Search the data below for lines that include the word "était" and state how many there are, nothing else.

◆ **SUPPLIED DATA**:
[Start of section]

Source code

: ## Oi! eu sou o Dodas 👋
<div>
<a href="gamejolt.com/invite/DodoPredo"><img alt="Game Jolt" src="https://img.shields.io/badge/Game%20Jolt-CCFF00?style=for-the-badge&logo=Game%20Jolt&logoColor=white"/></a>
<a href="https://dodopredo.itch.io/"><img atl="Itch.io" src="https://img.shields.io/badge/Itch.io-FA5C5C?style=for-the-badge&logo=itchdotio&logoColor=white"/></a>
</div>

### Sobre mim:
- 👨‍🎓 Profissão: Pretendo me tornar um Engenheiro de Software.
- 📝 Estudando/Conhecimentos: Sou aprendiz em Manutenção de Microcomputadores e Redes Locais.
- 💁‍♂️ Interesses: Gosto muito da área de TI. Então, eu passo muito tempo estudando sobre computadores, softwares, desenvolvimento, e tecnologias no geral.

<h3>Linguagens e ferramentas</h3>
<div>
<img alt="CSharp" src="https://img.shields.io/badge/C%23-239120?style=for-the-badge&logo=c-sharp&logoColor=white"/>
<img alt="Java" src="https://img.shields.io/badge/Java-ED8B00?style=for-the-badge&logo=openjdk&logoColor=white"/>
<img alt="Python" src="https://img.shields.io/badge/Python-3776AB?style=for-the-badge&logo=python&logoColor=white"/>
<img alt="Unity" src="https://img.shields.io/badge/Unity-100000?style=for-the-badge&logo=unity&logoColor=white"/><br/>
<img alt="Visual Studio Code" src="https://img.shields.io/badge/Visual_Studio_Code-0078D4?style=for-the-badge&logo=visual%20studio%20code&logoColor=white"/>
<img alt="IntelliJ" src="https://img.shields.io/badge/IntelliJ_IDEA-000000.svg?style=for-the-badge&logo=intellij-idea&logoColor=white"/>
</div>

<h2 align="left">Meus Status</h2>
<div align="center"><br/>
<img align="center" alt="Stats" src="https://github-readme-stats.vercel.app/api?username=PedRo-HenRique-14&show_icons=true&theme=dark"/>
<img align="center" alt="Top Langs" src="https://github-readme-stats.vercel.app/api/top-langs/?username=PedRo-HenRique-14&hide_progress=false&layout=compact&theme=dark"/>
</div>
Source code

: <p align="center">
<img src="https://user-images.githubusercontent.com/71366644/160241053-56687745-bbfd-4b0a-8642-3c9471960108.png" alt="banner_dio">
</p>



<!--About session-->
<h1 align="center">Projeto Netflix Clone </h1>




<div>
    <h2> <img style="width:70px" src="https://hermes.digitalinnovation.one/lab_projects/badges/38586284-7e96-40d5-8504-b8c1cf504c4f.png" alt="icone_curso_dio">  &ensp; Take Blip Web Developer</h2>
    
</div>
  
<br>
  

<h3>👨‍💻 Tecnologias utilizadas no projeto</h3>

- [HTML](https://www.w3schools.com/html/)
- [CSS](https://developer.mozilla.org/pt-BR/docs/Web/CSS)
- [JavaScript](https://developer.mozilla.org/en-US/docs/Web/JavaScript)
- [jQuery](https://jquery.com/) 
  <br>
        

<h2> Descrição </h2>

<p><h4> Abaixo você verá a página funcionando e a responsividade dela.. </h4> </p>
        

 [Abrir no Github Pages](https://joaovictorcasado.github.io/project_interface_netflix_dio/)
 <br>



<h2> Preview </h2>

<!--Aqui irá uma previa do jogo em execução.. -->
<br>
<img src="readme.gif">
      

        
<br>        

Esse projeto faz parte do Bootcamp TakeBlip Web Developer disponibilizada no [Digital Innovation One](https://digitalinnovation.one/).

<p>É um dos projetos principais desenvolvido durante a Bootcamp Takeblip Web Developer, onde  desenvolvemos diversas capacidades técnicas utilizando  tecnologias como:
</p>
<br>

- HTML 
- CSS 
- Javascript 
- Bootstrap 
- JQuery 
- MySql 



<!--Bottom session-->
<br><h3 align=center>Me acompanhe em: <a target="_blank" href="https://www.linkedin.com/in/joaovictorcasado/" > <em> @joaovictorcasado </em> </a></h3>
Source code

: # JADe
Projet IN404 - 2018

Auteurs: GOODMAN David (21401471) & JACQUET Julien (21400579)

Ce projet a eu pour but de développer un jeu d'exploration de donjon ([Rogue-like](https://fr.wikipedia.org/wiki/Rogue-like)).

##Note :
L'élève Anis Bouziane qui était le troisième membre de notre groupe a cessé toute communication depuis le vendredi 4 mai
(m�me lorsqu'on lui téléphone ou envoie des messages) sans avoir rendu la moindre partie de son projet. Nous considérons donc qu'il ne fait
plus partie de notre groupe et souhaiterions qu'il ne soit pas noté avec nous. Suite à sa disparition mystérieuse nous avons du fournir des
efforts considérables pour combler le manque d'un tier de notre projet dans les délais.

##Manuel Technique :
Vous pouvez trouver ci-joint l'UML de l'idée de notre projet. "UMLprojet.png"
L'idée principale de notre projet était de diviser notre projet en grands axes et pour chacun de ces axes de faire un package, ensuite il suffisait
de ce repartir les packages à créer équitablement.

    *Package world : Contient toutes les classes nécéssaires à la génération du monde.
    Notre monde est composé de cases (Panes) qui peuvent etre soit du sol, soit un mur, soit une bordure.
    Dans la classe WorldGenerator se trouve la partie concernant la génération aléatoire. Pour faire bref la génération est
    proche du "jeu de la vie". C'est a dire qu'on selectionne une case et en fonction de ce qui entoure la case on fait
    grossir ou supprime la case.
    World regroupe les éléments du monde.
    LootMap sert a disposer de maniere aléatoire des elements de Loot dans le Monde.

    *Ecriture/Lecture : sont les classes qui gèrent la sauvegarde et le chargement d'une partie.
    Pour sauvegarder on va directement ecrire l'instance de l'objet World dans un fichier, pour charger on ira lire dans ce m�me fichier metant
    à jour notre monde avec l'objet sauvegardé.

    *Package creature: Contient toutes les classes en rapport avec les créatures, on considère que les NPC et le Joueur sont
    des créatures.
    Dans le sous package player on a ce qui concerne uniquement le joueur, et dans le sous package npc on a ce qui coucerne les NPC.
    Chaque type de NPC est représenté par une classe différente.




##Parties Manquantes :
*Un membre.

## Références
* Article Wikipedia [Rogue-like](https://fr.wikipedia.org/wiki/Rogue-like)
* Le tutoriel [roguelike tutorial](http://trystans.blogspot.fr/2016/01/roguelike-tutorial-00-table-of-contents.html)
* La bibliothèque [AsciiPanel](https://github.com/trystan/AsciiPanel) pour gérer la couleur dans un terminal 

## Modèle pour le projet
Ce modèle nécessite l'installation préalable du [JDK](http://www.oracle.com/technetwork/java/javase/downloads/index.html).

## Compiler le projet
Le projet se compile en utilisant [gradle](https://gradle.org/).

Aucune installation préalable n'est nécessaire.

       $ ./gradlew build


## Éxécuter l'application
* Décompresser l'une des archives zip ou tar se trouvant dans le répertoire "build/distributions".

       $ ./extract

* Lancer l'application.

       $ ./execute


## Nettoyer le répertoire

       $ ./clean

[End of section]

◆ **YOUR SOLUTION**: 2